Summary1. Disturbances play a central role in determining the spatial and temporal dynamics of many plant communities. In our study of macrophyte assemblages at 150 sites in five arms of a large subtropical reservoir (Itaipu Reservoir, Brazil–Paraguay border), we used co‐occurrence null models and spatiotemporal analyses to describe the patterns in the assemblages during a historically large water drawdown in 2000, in comparison with the previous year (1999) and subsequent years (2001–07). A C‐Score co‐occurrence index tested the null hypothesis of random structure during the drawdown period. A detrended correspondence analysis and multiresponse permutation procedure were used to verify whether species composition differed before, during and after the disturbance.2. In contrast to our expectations, the null models showed that the macrophyte assemblages were spatially structured during the drawdown (2000), although species composition was significantly different from the previous year (1999) and also changed in the following years (2001–07).
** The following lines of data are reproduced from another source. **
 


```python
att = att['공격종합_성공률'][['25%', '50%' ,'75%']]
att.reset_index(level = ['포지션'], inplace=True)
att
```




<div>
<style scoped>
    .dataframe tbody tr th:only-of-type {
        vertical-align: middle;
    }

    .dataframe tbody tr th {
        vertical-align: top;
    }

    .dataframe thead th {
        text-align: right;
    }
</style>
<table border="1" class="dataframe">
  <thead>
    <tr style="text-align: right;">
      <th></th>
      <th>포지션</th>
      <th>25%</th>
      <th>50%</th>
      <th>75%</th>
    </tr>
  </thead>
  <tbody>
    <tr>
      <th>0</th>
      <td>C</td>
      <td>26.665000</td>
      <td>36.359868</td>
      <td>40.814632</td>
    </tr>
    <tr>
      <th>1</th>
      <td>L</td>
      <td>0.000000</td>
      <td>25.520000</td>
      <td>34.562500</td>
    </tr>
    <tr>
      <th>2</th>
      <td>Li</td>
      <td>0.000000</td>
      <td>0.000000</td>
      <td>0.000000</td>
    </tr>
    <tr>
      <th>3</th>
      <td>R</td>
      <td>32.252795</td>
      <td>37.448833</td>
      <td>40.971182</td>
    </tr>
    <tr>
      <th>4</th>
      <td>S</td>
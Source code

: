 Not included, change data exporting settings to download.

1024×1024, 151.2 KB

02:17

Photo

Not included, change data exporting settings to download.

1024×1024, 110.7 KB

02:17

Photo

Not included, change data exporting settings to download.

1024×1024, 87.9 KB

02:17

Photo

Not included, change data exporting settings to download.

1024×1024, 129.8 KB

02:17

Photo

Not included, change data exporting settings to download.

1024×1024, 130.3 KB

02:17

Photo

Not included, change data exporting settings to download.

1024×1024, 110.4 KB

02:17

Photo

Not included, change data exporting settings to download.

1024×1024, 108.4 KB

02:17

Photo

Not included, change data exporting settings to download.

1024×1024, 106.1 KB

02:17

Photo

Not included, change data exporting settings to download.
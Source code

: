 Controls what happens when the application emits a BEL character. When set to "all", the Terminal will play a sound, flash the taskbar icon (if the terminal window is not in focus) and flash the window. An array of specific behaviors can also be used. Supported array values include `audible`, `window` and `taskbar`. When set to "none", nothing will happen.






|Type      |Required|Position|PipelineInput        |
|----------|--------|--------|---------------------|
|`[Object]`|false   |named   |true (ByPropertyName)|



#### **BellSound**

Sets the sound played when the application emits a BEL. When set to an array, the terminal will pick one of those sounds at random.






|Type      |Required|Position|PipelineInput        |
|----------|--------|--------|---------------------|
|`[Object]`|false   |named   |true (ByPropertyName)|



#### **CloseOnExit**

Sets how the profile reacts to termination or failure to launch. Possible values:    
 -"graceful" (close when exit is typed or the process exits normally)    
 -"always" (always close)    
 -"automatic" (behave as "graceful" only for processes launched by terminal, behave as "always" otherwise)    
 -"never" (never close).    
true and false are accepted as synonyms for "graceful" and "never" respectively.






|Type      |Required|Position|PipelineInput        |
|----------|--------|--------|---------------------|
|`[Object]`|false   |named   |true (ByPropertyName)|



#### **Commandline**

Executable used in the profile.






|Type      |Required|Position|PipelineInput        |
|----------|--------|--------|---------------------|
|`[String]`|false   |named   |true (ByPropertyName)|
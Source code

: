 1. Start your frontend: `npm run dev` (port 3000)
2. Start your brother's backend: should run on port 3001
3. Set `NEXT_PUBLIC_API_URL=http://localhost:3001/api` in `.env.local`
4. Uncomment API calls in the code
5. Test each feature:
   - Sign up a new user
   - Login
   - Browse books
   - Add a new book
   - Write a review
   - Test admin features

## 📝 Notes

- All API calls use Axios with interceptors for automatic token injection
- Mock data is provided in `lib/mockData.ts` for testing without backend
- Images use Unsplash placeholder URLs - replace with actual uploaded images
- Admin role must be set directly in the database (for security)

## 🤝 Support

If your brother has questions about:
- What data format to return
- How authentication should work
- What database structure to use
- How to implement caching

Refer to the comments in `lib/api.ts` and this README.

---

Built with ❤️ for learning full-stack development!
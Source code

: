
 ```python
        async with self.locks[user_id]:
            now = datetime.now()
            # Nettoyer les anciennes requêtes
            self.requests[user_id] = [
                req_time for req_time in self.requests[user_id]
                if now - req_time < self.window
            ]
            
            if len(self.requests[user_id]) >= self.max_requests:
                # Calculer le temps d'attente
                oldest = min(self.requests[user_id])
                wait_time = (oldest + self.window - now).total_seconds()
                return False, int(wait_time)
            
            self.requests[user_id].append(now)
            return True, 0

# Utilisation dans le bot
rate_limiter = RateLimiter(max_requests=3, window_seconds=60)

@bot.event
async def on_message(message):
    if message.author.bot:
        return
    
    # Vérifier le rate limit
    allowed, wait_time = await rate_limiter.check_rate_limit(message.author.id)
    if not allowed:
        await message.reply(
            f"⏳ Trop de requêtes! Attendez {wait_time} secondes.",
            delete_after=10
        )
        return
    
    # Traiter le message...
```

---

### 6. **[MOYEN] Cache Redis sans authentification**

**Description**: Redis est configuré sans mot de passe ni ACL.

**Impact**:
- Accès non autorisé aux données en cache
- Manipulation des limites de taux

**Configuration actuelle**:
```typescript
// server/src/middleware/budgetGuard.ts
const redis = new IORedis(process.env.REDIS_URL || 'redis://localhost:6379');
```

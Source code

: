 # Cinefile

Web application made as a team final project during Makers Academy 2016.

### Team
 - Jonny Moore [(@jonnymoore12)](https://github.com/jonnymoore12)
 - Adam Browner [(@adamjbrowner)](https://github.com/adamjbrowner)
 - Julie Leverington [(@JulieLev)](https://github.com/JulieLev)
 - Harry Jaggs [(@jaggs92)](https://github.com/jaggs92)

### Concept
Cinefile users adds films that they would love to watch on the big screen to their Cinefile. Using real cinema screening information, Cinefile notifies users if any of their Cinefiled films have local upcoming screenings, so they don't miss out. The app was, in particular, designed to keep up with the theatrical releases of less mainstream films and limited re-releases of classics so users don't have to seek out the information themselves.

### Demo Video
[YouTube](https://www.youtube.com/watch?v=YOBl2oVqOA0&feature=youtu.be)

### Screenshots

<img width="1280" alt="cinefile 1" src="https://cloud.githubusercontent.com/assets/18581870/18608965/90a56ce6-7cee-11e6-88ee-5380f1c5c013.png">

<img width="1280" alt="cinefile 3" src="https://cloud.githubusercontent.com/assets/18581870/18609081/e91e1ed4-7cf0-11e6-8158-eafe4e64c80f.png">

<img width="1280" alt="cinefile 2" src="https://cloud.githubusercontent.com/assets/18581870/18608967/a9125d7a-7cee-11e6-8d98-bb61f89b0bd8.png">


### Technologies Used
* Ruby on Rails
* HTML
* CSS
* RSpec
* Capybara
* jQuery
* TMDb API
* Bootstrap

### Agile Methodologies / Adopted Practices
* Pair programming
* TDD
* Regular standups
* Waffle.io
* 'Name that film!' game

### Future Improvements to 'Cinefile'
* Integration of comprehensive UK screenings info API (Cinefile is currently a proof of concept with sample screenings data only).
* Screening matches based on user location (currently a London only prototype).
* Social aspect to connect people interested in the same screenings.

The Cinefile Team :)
Significant species co‐occurrence patterns were generated by the drawdown disturbance, with species extinctions and colonisation by new species from propagules and seed bank germination.3. The randomness we expected in 2000 actually occurred in 2001, probably because the reestablishment of normal water level enabled both submersed and free‐floating species to recolonise the shore that emergent species had inhabited since the drawdown. Biotic interactions appeared to increase during the years after the disturbance and the habitat preferences of the aquatic macrophytes were re‐established, resulting in higher similarities in aquatic macrophyte species composition in the years after the drawdown.